The ‘trad’ menu also looks very good, featuring the likes of Steak Pie, Fish & Chips, Stew with Mash & Yorkshire Pud, Scampi and Burgers, mostly around the £9 mark. However, we know what we’ll be eating there again soon.
Paul & Jane Ainsworth
Shaw Lane Sports Club
This column has visited quite a few of the area’s pubs but none of our many clubs, some of which do offer grub. We’d noticed adverts by Shaw Lane Sports Club in town for their food offerings so decided to give it a try.
The Club is a sprawling establishment, catering for a huge number of different sports plus loads of other activities such as a social drop-in for older people and work skills courses. It’s also a popular venue for weddings, conferences and other functions. You don’t need to be a member to take advantage of the bar and food.
We arrived on a Wednesday evening just before food service started at 5.30. The well-appointed bar was already pretty busy (it was World Cup time) and one real ale was available, a nice drop of Stancills Blonde. Meals, however, are served in the somewhat spartan function room behind. During the week, there’s a different menu each night – Burgers on Monday, Curry on Tuesday, Chippy Night on Thursday and on our appointed day, Pies. Sunday lunches are also available.

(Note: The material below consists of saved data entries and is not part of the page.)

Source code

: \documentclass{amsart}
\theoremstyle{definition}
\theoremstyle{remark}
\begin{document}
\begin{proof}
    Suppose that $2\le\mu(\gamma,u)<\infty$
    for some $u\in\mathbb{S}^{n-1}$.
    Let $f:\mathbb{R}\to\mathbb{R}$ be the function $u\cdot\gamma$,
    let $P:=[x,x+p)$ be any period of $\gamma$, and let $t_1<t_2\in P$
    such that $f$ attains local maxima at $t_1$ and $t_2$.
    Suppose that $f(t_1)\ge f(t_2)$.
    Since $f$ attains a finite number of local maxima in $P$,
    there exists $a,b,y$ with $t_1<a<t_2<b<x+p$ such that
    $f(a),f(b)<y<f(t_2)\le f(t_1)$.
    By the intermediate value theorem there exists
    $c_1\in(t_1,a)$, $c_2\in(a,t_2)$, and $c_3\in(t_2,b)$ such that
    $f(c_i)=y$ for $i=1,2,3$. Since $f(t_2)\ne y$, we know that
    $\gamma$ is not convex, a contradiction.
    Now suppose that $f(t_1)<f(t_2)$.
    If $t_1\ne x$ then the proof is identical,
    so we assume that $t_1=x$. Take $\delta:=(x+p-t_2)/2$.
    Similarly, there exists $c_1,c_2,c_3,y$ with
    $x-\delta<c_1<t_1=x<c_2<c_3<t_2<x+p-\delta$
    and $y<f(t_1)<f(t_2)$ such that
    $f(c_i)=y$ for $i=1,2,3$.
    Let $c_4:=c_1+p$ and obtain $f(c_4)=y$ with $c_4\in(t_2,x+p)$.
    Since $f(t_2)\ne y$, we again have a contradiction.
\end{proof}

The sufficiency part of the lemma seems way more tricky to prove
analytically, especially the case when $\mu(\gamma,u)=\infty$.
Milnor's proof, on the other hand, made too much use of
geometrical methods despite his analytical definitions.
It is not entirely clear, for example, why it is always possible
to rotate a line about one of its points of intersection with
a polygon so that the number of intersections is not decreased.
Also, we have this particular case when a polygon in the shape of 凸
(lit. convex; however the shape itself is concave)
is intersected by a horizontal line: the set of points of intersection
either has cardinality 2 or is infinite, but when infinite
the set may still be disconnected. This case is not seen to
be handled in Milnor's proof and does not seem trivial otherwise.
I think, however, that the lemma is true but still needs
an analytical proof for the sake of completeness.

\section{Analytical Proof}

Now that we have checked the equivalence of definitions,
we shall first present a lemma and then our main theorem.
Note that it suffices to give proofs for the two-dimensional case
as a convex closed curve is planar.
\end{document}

Each night follows the same very reasonable pricing regime – main courses are £6.95 or two for £10, with starters and puddings both at £2.95. Our choice of pies was Steak, Steak & Kidney, Chicken & Mushroom and Vegan Pie of the Week, all accompanied by homemade chips, mushy peas and gravy. I opted for the Steak & Kidney whilst Jane had the Chicken & Mushroom. We were both delighted with our pies, which we later found out are sourced from Speeds Butchers of Monk Bretton. As is often the case nowadays, my Steak and Kidney was light on the latter but not everybody relishes its gamey flavour as much as I do – and there was enough to impart a reasonable amount of ‘earthiness’. The chips were also top-notch. There was nothing fancy about these meals but for a fiver apiece, they represented excellent value for money.
For pudding, I had Warm Chocolate Fudge Cake and Jane, Raspberry Cheescake (Sticky Toffee Pudding was the other option). These were obviously ‘bought in’ but were of good quality and, again, for the price you couldn’t complain.
Something that did impress us very much was the extreme friendliness of the staff which more than made up for the rather impersonal surroundings. You can certainly see why this Club is such a popular place. Membership is Just £12 a year and that gets you 10% off drinks. We’ll be back soon for the Curry Night.